Андрей Тарковский - страница 41
В этой среде формировалось свое, оригинальное понимание кино как искусства, о чем мы будем говорить ниже. Естественно, что и оттепельная мера свободы, воспринятая будущим авангардом отечественного кино, сыграла свою роль. Полученную свободу осваивали на фоне имеющегося советского опыта. Когда в начале 1990-х у бывшего вгиковца режиссера и актера Андрея Смирнова спросили, нет ли у него чувства, что перестройка повторила все, что переживалось в эпоху оттепели, он ответил: «Не нужно строить иллюзий. Вся “оттепель” строилась на глубоко коммунистической основе. Все, кроме Солженицына, кто в “оттепели” участвовали, обязательно расшаркивались: “Мы за коммунизм с человеческим лицом”»…

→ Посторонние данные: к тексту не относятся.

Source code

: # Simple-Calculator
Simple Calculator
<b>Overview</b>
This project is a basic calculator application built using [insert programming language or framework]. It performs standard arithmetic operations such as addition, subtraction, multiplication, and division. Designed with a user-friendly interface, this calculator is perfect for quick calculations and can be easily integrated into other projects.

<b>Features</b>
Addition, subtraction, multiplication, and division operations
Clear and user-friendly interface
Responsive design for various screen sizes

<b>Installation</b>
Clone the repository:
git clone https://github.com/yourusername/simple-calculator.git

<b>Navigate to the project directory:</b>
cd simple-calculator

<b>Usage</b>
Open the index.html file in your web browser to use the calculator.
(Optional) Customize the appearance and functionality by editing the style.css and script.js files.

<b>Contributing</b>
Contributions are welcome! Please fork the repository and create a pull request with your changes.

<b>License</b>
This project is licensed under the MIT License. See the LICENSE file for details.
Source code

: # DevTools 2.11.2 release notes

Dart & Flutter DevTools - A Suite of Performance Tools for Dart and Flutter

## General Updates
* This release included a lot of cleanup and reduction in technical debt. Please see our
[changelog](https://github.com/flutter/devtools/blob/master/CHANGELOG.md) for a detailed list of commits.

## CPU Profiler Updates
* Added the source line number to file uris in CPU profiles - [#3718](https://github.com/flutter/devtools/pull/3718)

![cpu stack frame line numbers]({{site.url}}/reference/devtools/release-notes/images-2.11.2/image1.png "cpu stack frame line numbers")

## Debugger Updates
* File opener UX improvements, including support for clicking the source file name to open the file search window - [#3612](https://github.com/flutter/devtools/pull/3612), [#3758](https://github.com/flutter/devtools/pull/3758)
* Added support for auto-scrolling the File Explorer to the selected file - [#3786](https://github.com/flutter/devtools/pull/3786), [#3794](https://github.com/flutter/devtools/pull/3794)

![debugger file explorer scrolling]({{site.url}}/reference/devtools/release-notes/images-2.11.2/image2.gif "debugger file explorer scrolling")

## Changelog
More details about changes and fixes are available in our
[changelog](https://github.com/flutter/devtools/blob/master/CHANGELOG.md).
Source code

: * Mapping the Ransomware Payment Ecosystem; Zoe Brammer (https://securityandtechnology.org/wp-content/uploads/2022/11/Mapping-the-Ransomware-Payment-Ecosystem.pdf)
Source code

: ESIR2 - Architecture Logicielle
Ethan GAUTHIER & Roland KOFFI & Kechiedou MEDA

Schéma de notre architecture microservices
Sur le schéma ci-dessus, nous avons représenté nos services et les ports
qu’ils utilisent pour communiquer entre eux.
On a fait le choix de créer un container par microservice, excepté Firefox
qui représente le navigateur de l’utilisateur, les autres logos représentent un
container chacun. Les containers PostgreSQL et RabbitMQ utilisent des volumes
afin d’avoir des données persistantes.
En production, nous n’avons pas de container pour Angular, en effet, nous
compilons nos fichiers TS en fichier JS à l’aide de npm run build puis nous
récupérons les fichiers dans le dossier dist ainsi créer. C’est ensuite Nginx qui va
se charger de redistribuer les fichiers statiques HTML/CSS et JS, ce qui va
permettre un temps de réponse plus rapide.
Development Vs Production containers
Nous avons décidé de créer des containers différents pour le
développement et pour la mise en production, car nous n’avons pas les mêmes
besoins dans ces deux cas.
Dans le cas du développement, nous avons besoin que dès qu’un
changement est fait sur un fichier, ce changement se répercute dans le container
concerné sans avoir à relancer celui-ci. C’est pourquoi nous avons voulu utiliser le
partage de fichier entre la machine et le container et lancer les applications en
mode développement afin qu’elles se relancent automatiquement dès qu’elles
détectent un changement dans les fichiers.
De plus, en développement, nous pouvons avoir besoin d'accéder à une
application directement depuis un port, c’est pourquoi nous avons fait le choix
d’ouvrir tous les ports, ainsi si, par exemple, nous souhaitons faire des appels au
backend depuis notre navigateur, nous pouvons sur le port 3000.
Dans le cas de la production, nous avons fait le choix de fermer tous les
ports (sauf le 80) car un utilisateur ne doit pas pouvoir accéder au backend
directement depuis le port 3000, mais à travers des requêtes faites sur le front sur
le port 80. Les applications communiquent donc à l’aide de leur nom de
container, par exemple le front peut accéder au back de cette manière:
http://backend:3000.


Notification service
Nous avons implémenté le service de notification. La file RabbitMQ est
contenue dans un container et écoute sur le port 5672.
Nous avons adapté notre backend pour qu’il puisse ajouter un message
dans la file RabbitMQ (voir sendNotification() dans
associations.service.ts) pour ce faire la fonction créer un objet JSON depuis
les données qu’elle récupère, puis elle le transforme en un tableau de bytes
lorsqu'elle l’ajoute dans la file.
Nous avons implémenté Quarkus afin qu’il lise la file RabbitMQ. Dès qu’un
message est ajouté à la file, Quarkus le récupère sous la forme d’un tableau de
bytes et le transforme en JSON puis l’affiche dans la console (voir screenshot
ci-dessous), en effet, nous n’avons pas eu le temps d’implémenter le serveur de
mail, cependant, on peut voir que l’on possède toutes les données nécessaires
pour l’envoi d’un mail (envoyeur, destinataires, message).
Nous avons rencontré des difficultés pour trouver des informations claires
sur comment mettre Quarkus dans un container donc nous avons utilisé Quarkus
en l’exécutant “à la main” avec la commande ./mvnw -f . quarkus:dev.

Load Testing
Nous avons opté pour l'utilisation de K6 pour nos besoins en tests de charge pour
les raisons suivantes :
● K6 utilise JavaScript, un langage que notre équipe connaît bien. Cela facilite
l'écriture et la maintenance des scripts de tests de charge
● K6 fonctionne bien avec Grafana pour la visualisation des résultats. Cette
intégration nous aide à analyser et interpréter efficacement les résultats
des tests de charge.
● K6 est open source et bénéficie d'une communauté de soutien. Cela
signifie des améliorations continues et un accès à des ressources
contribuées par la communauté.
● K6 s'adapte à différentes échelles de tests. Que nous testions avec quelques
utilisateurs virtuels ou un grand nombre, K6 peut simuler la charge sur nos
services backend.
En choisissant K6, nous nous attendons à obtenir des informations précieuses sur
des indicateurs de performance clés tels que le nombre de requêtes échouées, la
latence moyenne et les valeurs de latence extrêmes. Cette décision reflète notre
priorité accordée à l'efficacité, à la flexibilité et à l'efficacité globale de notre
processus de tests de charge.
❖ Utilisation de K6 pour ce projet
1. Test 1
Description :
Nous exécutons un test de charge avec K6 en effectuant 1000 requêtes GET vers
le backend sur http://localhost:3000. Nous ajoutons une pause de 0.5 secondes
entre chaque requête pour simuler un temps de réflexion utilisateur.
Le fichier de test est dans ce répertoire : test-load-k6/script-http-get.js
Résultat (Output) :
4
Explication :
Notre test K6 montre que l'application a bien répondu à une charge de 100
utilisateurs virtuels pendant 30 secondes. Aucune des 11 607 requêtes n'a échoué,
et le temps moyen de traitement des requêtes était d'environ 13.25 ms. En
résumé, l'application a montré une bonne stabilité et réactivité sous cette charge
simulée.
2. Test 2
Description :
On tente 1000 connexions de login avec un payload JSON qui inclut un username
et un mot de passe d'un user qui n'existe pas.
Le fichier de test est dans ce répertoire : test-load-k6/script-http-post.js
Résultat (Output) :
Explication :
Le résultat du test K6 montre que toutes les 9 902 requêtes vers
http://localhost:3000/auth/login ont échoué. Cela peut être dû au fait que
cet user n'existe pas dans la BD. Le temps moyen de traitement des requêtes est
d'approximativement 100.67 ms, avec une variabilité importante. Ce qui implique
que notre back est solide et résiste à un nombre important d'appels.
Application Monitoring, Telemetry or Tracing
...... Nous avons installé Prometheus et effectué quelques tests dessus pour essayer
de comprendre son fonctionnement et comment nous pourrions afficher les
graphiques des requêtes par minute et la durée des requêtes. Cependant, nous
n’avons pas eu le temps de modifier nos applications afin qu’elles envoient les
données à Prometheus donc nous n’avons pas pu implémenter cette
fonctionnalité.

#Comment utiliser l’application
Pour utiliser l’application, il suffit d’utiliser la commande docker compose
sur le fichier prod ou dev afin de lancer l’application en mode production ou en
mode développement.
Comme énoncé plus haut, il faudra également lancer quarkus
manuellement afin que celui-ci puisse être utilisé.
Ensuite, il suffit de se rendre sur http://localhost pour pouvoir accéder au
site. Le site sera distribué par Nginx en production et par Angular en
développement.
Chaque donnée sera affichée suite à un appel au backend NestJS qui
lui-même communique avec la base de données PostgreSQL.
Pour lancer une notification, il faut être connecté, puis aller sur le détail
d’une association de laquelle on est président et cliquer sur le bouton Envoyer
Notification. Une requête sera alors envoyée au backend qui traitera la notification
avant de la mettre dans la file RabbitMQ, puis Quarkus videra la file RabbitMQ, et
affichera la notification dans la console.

А. Смирнов, по его словам, не знал тогда той меры свободы, которую ощутил на рубеже 1990-х. Не успели закончить ВГИК, как «гайки стали закручиваться». Отрезвляющим комментарием к оттепельной эйфории, овладевшей вгиковцами к концу 1950-х — началу 1960-х, стало событие, всплывшее в 1990-х в воспоминаниях кинокритика Виктора Демина, окончившего ВГИК почти одновременно с Тарковским.

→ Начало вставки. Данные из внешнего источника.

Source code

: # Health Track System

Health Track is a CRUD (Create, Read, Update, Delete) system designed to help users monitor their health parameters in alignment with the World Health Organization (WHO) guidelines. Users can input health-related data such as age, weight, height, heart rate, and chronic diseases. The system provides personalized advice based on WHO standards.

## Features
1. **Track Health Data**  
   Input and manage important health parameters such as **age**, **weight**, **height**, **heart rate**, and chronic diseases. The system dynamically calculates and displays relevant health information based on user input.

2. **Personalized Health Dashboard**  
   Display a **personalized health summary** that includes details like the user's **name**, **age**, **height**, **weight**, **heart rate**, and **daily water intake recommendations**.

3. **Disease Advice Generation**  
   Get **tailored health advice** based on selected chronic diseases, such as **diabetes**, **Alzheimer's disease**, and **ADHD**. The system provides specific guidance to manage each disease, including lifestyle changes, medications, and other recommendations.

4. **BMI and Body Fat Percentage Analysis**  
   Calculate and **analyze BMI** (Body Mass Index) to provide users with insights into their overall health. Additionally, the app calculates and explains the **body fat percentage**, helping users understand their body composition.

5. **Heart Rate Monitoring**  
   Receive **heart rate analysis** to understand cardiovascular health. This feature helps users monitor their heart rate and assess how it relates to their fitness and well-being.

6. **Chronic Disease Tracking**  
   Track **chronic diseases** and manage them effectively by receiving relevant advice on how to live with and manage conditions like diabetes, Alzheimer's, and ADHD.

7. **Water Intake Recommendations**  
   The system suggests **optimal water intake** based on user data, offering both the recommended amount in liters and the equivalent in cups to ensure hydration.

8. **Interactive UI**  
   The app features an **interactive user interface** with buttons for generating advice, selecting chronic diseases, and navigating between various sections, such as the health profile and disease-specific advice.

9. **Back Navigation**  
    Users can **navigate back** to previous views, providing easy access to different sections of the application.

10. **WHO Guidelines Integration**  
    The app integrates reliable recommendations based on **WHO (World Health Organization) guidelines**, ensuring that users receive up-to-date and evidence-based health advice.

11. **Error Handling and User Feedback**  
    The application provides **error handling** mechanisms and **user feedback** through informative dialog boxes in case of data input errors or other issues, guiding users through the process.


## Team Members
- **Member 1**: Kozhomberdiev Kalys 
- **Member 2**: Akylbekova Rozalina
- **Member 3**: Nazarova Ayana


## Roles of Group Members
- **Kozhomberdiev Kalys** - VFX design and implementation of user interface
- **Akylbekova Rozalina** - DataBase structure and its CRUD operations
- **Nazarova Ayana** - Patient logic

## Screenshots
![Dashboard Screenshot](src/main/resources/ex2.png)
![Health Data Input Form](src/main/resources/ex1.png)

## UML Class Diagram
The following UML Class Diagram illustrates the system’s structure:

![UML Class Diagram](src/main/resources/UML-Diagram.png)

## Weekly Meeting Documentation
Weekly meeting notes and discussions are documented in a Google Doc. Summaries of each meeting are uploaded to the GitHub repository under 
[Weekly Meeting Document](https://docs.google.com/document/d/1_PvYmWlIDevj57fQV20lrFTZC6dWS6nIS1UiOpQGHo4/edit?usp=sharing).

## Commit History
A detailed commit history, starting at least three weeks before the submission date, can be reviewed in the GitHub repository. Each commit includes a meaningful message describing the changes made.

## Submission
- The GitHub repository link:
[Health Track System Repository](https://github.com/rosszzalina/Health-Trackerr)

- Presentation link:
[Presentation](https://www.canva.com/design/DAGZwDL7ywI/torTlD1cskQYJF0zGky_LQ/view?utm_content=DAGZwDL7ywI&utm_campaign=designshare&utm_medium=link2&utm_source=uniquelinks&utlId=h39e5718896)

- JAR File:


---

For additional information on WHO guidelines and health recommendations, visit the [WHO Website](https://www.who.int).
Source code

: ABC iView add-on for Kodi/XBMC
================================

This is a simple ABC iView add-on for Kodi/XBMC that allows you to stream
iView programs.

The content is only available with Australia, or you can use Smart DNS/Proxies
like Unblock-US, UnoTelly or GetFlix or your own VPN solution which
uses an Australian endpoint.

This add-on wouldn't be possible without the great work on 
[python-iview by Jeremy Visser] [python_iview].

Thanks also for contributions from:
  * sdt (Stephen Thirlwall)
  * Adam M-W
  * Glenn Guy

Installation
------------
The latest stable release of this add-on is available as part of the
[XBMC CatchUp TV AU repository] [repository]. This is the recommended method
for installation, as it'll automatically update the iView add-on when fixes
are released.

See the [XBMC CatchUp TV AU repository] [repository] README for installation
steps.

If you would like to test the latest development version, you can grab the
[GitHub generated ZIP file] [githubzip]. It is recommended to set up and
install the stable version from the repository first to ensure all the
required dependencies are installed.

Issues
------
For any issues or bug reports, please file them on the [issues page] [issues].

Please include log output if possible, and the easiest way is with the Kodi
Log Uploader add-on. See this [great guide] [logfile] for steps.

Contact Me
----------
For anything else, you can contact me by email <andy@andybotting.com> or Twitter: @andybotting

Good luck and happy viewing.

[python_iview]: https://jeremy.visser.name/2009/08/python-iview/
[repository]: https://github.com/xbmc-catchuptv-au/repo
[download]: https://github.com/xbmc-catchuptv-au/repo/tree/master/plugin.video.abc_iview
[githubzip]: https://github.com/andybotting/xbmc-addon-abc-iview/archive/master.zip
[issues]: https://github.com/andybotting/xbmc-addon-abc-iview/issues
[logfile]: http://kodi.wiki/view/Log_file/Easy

Талантливые ребята, учившиеся на сценаристов, решили сочинить «капустник» — пародию на революционную пьесу или фильм, что-то среднее между Треневым, Вишневским и Погодиным. Текст создавался импровизационно, тут же, перед магнитофоном… Мнимая радиопьеса называлась «Заря восходит как надо», и главные сцены, разумеется, были в Смольном. Посмеялись. А потом спохватились и запись стерли. Некоторые позднее считали, что из-за этого и разыгрался весь скандал. Начальство заподозрило криминал, которого не было. Шестеро «зачинщиков» были исключены из комсомола и из института… Один из них, объявленный главарем, очень скоро «загремел в психушку».
Советский образ жизни приучил к «общественной» и отлучил от частной жизни. Взывание к государству было почти подсознательной формой защиты и… нападения. После того как обнаружилось, что история с «капустником» стала официальным достоянием, начались поиски «стукачей». Их, конечно, находили и осуждали с революционным максимализмом, присущим молодым оттепельной эпохи.

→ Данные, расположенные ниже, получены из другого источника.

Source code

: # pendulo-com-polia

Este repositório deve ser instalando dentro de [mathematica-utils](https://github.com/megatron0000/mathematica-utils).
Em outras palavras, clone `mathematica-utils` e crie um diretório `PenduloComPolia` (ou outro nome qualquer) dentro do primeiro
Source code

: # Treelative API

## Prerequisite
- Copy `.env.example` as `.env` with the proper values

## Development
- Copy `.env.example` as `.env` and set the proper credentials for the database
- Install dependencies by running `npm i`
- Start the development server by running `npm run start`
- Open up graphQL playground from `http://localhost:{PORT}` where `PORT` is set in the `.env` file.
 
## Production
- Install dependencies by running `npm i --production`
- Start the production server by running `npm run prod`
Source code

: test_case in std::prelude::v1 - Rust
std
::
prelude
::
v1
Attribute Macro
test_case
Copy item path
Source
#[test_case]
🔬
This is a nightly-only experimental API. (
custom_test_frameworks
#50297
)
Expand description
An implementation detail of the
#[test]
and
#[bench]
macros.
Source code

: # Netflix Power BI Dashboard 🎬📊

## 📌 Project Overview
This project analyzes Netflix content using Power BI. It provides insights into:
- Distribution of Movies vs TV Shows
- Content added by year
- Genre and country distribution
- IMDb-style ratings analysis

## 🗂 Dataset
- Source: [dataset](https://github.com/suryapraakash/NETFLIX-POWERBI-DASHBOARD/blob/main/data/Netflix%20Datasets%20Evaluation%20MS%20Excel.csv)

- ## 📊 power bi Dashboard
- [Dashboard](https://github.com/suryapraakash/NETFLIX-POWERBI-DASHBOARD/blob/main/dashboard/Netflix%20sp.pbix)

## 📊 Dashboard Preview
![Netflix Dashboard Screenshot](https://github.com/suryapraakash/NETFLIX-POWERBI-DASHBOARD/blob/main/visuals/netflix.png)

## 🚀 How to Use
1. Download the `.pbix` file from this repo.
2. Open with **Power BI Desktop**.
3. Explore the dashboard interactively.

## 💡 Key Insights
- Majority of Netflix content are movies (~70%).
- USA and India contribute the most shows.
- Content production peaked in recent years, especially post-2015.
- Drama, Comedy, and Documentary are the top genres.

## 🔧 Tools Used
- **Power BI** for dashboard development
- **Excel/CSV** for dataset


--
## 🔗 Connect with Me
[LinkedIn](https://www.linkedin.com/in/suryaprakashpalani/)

Максимализм этот вообще был отличительной чертой мировидения той поры. Александр Гордон пишет о нетерпимости своих ровесников в оценках кино середины 1950-х. Корни нетерпимости он видит в изобилии официального, лакировочного вранья, заполнявшего в известные годы эфир, экран, театральные постановки, литературу.
«Выступление Н. С. Хрущева на XX съезде партии ошарашило, сбило с толку всю страну, хотя очень многим, особенно наверху, было не по нраву разоблачение культа Сталина. А вскоре обстановка осложнилась венгерскими событиями осени 1956 года. В Будапеште лилась кровь, и во многих вузах трепыхнули стихийные митинги. Во ВГИКе тоже — в актовом зале два дня шли дебаты. На сцене защищали ввод советских танков в Будапешт, а из зала кричали “Позор!”, раздавались требования перемен. А к переменам никто не был готов…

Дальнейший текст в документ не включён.